Saved entries
+ + +
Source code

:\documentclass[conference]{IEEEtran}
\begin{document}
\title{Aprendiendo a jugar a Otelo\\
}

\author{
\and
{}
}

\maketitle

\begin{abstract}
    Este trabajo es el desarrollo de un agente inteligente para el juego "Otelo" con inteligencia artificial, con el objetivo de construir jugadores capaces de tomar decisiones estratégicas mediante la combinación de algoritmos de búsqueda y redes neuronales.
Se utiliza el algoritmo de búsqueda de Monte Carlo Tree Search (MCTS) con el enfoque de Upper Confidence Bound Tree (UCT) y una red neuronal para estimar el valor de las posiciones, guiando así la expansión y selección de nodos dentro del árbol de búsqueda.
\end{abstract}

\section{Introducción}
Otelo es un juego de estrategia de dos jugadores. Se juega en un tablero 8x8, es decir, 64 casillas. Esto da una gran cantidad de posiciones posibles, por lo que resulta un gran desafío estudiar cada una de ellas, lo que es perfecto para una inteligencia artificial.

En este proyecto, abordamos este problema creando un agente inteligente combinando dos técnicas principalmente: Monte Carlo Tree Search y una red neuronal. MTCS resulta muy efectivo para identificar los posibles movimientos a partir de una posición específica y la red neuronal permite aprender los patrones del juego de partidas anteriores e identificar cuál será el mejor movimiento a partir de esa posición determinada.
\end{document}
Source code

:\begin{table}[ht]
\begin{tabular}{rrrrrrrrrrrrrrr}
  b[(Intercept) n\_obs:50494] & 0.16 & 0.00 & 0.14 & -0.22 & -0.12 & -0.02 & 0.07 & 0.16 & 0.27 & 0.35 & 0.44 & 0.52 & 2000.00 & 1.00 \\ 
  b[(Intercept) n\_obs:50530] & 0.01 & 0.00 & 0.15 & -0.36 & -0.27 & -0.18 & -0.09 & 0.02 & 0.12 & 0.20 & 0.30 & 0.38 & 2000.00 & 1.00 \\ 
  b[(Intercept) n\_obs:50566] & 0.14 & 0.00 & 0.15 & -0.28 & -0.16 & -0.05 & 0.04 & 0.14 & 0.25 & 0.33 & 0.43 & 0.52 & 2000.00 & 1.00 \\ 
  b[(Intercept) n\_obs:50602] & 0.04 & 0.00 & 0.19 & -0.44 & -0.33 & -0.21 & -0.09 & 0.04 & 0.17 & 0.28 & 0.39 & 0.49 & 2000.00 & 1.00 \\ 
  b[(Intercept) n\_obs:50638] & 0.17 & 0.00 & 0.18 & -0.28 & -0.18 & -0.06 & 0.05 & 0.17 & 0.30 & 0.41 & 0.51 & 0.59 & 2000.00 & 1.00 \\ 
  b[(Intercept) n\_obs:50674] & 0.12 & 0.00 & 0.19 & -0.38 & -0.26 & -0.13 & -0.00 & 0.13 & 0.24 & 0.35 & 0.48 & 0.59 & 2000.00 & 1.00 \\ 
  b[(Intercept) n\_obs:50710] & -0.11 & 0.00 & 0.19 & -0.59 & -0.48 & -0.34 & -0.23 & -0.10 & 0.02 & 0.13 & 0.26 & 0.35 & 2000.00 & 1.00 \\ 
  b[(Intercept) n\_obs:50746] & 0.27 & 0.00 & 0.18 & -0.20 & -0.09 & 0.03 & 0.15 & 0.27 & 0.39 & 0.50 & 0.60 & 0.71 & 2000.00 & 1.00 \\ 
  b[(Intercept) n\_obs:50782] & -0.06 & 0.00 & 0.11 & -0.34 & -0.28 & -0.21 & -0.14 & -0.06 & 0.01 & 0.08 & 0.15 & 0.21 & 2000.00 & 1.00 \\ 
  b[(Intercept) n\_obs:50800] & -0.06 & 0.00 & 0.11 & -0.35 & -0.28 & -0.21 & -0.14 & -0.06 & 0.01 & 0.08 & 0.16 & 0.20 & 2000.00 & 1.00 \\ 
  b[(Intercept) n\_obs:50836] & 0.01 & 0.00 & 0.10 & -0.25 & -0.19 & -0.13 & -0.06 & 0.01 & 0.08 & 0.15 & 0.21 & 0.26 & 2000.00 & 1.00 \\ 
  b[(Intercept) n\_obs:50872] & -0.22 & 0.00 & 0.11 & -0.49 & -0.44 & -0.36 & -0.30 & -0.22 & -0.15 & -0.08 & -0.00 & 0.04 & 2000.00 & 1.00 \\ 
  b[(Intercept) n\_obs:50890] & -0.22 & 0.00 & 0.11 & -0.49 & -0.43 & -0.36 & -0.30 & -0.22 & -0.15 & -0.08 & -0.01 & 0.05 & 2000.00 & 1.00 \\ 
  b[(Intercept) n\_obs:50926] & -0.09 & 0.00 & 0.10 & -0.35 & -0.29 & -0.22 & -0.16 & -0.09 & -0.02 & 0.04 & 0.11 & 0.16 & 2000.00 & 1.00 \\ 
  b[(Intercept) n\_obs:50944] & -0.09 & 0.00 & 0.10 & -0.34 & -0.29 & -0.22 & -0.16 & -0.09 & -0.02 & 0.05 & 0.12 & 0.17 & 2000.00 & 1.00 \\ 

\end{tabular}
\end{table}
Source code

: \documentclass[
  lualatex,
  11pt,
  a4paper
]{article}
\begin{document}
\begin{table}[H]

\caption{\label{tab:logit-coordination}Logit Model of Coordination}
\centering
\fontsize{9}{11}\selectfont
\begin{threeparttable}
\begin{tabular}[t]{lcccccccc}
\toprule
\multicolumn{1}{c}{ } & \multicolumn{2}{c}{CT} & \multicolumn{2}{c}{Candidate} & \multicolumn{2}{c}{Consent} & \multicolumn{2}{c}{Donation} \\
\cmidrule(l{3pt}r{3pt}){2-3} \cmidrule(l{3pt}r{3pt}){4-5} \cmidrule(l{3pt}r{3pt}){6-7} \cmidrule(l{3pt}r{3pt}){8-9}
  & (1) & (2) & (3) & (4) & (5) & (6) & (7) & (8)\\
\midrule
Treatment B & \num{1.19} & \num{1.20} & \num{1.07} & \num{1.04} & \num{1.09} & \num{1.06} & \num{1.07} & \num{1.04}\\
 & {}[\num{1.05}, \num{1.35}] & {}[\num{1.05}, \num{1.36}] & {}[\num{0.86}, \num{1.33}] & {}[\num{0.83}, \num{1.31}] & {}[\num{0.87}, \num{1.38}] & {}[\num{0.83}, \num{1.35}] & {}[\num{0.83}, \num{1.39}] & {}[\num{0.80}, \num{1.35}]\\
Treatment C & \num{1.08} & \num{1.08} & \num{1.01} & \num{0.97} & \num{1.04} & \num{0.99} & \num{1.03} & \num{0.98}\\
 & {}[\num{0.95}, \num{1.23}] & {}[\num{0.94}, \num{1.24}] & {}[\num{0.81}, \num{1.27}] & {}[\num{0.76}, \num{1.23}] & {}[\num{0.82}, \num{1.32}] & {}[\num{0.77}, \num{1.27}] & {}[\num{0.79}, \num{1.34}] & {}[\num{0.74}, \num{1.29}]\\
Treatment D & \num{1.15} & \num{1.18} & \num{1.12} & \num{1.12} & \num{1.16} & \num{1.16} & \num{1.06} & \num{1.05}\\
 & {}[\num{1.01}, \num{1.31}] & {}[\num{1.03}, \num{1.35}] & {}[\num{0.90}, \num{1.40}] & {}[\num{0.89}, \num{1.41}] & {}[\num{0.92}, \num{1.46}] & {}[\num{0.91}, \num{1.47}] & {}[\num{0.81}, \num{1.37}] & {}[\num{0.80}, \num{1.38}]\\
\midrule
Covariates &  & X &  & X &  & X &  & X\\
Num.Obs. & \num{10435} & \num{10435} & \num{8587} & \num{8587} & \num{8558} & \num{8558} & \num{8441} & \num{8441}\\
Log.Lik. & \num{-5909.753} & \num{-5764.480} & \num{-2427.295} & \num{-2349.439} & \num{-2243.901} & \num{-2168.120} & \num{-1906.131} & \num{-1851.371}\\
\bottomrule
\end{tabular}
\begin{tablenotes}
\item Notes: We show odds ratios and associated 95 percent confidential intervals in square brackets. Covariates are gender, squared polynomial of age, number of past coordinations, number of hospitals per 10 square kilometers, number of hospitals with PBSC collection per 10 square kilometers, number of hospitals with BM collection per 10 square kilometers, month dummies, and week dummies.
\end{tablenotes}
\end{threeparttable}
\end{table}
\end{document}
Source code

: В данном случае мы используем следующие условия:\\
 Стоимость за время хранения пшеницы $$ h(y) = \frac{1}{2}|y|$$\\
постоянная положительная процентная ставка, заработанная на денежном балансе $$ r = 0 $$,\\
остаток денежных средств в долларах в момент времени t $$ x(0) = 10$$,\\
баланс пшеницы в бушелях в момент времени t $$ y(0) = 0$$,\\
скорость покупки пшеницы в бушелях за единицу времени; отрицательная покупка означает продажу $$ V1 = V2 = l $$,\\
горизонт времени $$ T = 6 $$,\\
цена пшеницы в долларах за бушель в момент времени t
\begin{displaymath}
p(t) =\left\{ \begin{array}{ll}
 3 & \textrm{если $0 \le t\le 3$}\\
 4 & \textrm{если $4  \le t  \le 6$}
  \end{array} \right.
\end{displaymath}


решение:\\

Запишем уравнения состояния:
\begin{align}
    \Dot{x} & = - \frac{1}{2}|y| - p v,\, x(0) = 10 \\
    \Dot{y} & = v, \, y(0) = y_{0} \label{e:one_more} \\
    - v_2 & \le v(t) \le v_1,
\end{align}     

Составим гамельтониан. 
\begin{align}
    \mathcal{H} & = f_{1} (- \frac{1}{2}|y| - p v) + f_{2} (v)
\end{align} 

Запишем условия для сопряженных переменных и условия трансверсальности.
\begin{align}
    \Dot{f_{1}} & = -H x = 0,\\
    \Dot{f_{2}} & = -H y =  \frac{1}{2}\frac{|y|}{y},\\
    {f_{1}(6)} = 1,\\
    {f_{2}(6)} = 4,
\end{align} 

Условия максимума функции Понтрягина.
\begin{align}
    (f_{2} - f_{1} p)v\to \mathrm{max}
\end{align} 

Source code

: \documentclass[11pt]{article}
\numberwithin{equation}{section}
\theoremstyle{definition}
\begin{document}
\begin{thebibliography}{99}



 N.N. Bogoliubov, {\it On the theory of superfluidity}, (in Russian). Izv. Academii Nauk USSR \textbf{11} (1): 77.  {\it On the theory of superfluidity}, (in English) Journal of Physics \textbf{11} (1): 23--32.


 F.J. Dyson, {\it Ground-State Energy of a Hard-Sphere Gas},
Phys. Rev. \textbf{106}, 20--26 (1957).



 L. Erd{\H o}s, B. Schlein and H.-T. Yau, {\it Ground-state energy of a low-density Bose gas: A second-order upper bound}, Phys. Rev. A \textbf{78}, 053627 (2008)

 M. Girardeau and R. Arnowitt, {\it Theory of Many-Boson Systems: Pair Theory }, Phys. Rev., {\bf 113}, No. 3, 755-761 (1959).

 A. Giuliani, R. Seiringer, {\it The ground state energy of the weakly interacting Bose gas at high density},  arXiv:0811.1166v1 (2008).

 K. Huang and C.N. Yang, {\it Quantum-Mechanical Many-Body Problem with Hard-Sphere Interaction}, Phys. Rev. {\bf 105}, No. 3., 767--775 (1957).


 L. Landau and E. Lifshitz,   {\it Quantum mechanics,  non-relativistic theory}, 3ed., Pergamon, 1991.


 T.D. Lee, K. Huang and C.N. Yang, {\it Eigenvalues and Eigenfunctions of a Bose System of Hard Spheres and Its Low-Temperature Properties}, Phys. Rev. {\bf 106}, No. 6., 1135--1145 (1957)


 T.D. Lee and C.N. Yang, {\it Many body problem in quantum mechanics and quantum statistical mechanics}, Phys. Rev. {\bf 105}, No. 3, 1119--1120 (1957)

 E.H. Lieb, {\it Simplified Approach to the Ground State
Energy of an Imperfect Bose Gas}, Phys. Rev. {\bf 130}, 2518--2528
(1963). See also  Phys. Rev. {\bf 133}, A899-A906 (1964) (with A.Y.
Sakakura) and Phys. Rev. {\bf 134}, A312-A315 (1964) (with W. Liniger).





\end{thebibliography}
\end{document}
+ + +
● Problem requirements
In your reply, restate exactly the lines from the start of the records above through the line holding "b[(Intercept) n\_obs:50602] &", including both, and nothing else.

● Problem solution
Source code

:\documentclass[conference]{IEEEtran}
\begin{document}
\title{Aprendiendo a jugar a Otelo\\
}

\author{
\and
{}
}

\maketitle

\begin{abstract}
    Este trabajo es el desarrollo de un agente inteligente para el juego "Otelo" con inteligencia artificial, con el objetivo de construir jugadores capaces de tomar decisiones estratégicas mediante la combinación de algoritmos de búsqueda y redes neuronales.
Se utiliza el algoritmo de búsqueda de Monte Carlo Tree Search (MCTS) con el enfoque de Upper Confidence Bound Tree (UCT) y una red neuronal para estimar el valor de las posiciones, guiando así la expansión y selección de nodos dentro del árbol de búsqueda.
\end{abstract}

\section{Introducción}
Otelo es un juego de estrategia de dos jugadores. Se juega en un tablero 8x8, es decir, 64 casillas. Esto da una gran cantidad de posiciones posibles, por lo que resulta un gran desafío estudiar cada una de ellas, lo que es perfecto para una inteligencia artificial.

En este proyecto, abordamos este problema creando un agente inteligente combinando dos técnicas principalmente: Monte Carlo Tree Search y una red neuronal. MTCS resulta muy efectivo para identificar los posibles movimientos a partir de una posición específica y la red neuronal permite aprender los patrones del juego de partidas anteriores e identificar cuál será el mejor movimiento a partir de esa posición determinada.
\end{document}
Source code

:\begin{table}[ht]
\begin{tabular}{rrrrrrrrrrrrrrr}
  b[(Intercept) n\_obs:50494] & 0.16 & 0.00 & 0.14 & -0.22 & -0.12 & -0.02 & 0.07 & 0.16 & 0.27 & 0.35 & 0.44 & 0.52 & 2000.00 & 1.00 \\ 
  b[(Intercept) n\_obs:50530] & 0.01 & 0.00 & 0.15 & -0.36 & -0.27 & -0.18 & -0.09 & 0.02 & 0.12 & 0.20 & 0.30 & 0.38 & 2000.00 & 1.00 \\ 
  b[(Intercept) n\_obs:50566] & 0.14 & 0.00 & 0.15 & -0.28 & -0.16 & -0.05 & 0.04 & 0.14 & 0.25 & 0.33 & 0.43 & 0.52 & 2000.00 & 1.00 \\ 
  b[(Intercept) n\_obs:50602] & 0.04 & 0.00 & 0.19 & -0.44 & -0.33 & -0.21 & -0.09 & 0.04 & 0.17 & 0.28 & 0.39 & 0.49 & 2000.00 & 1.00 \\ 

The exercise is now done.